For starters, how long did it take banks to get useful online applications up? Too long. How long did it take for banks to finally jump on the happy app train? Too long. How long did it take for banks to do everything in their power to have minimal interactions with customers? Well, this is to be determined since they still seem to love face to face awkward money conversations. Self service is the future. Why talk to an angry, or confused, customer on the phone when they could read an article, or talk to a robot, and figure it out themselves? Anyways, I digress. Back to what’s really important here, which is how confusing it is to write on paper at the bank. It’s the only time I actually write something that doesn’t involve a screen and a cursor.
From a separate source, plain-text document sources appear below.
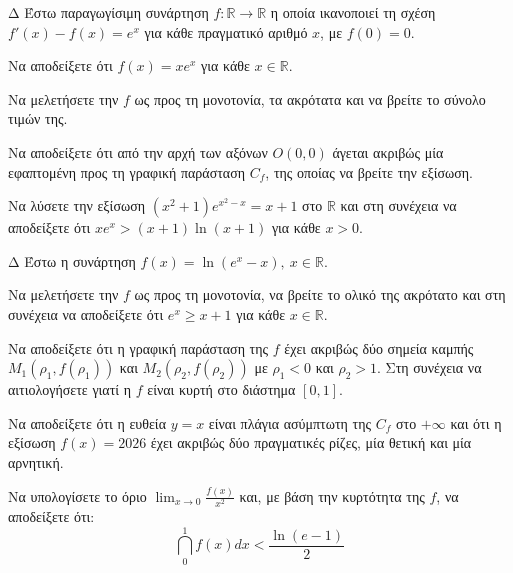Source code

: \begin{thema}{Δ}
Έστω παραγωγίσιμη συνάρτηση $f:\mathbb{R} \to \mathbb{R}$ η οποία ικανοποιεί τη σχέση $f'(x) - f(x) = e^x$ για κάθε πραγματικό αριθμό $x$, με $f(0)=0$.
\begin{erwthma}
    \item Να αποδείξετε ότι $f(x) = x e^x$ για κάθε $x \in \mathbb{R}$.
    \item Να μελετήσετε την $f$ ως προς τη μονοτονία, τα ακρότατα και να βρείτε το σύνολο τιμών της.
    \item Να αποδείξετε ότι από την αρχή των αξόνων $O(0,0)$ άγεται ακριβώς μία εφαπτομένη προς τη γραφική παράσταση $C_f$, της οποίας να βρείτε την εξίσωση.
    \item Να λύσετε την εξίσωση $\displaystyle (x^2+1) e^{x^2-x} = x+1$ στο $\mathbb{R}$ και στη συνέχεια να αποδείξετε ότι $x e^x > (x+1)\ln(x+1)$ για κάθε $x>0$.
\end{erwthma}
\end{thema}

\begin{thema}{Δ}
Έστω η συνάρτηση $\displaystyle f(x) = \ln(e^x - x), \ x \in \mathbb{R}$.
\begin{erwthma}
    \item Να μελετήσετε την $f$ ως προς τη μονοτονία, να βρείτε το ολικό της ακρότατο και στη συνέχεια να αποδείξετε ότι $e^x \ge x+1$ για κάθε $x \in \mathbb{R}$.
    \item Να αποδείξετε ότι η γραφική παράσταση της $f$ έχει ακριβώς δύο σημεία καμπής $M_1(\rho_1, f(\rho_1))$ και $M_2(\rho_2, f(\rho_2))$ με $\rho_1 < 0$ και $\rho_2 > 1$. Στη συνέχεια να αιτιολογήσετε γιατί η $f$ είναι κυρτή στο διάστημα $[0, 1]$.
    \item Να αποδείξετε ότι η ευθεία $y = x$ είναι πλάγια ασύμπτωτη της $C_f$ στο $+\infty$ και ότι η εξίσωση $f(x) = 2026$ έχει ακριβώς δύο πραγματικές ρίζες, μία θετική και μία αρνητική.
    \item Να υπολογίσετε το όριο $\displaystyle \lim_{x\to 0} \frac{f(x)}{x^2}$ και, με βάση την κυρτότητα της $f$, να αποδείξετε ότι:
    \[ \dint_0^1 f(x) dx < \frac{\ln(e-1)}{2} \]
\end{erwthma}
\end{thema}

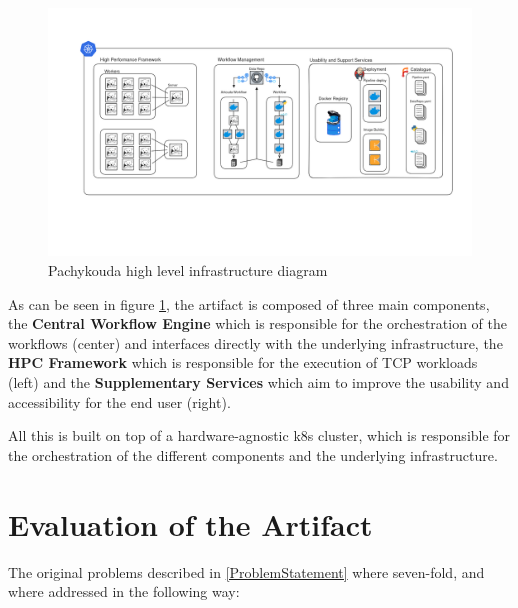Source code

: \begin{figure}[htb]
    \centering
    \includegraphics[width=16cm]{graphics/pachykouda_three_aspects.png}
    \caption[Pachykouda high level diagram showing three main aspects]{Pachykouda high level infrastructure diagram}
    \label{abb:pachykouda_three_aspects}
\end{figure}


As can be seen in figure \ref{abb:pachykouda_three_aspects}, the artifact is composed of three main components, 
the \textbf{Central Workflow Engine} which is responsible for the orchestration of the workflows (center) and interfaces directly with the underlying infrastructure,
the \textbf{\ac{HPC} Framework} which is responsible for the execution of \ac{TCP} workloads (left)
and the \textbf{Supplementary Services} which aim to improve the usability and accessibility for the end user (right).

All this is built on top of a hardware-agnostic \ac{k8s} cluster, which is responsible for the orchestration of the different components and the underlying infrastructure.







\section{Evaluation of the Artifact}


The original problems described in \ref{ProblemStatement} where seven-fold, and where addressed in the following way:

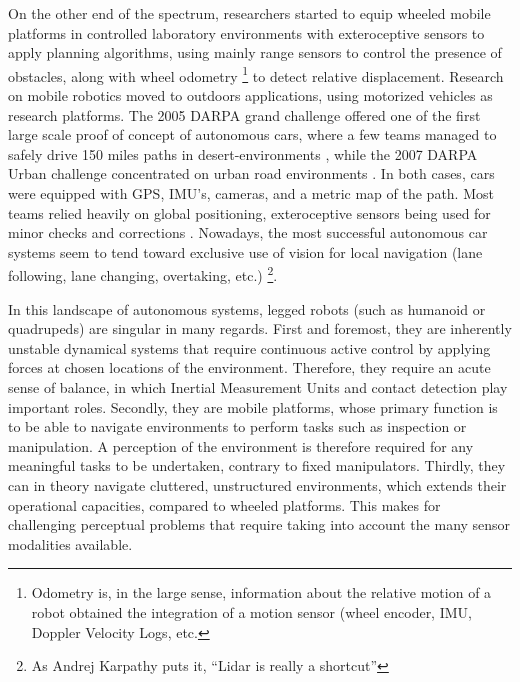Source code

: On the other end of the spectrum, researchers started to equip wheeled mobile platforms in controlled laboratory environments with exteroceptive sensors 
\cite{Nilsson1984ShakeyTR, chatila1985position} to apply planning algorithms, using mainly range sensors to control the presence of obstacles, along with wheel odometry \footnote{Odometry is, in the large sense, information about the relative motion of a robot obtained the integration of a motion sensor (wheel encoder, IMU, Doppler Velocity Logs, etc.}
to detect relative displacement. 
Research on mobile robotics moved to outdoors applications, using motorized vehicles as research platforms. The 2005 DARPA grand challenge
offered one of the first large scale proof of concept of autonomous cars, where a few teams managed to safely drive 150 miles paths in desert-environments 
\cite{thrun2006stanley}, while the 2007 DARPA Urban challenge concentrated on urban road environments \cite{urmson2008autonomous}. In both cases, cars were 
equipped with GPS, IMU's, cameras, and a metric map of the path. Most teams relied heavily on global positioning, exteroceptive sensors being used for 
minor checks and corrections \cite{hillel2014recent}. Nowadays, the most successful autonomous car systems 
seem to tend toward exclusive use of vision for local navigation (lane following, lane changing, overtaking, etc.) \footnote{As Andrej Karpathy puts it, “Lidar is really a shortcut”}. 


In this landscape of autonomous systems, legged robots (such as humanoid 
or quadrupeds) are singular in many regards. 
First and foremost, they are inherently unstable dynamical systems that require continuous active control by applying forces at chosen locations of the environment. 
Therefore, they require an acute sense of balance, in which Inertial Measurement Units and contact detection play important roles. 
Secondly, they are mobile platforms, whose primary function is to be able to navigate environments to perform tasks such as inspection or manipulation.
A perception of the environment is therefore required for any meaningful tasks to be undertaken, contrary to fixed manipulators.
Thirdly, they can in theory navigate cluttered, unstructured environments, which extends their operational capacities, compared to wheeled platforms.
This makes for challenging perceptual problems that require taking into account the many sensor modalities available.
Some financial institutes have graciously allowed app users to deposit checks via picture. Genius. One less interaction and one less stressful choice at the paper counter. Choosing a slip is somewhat almost kind of intuitive. They’re all different colors. Then it’s usually an educated guess based on the two words I know: deposit and withdrawal. One is exciting and the other is sad. When in doubt, go with the more positive choice. That’s the easy part, though. After you have carefully selected what you hope to be the right check-sized piece of paper, then you have to fill it out. Who knows their bank account number off the top of their head? I don’t even memorize phone numbers, you think I’m going to memorize my bank number? Hard pass.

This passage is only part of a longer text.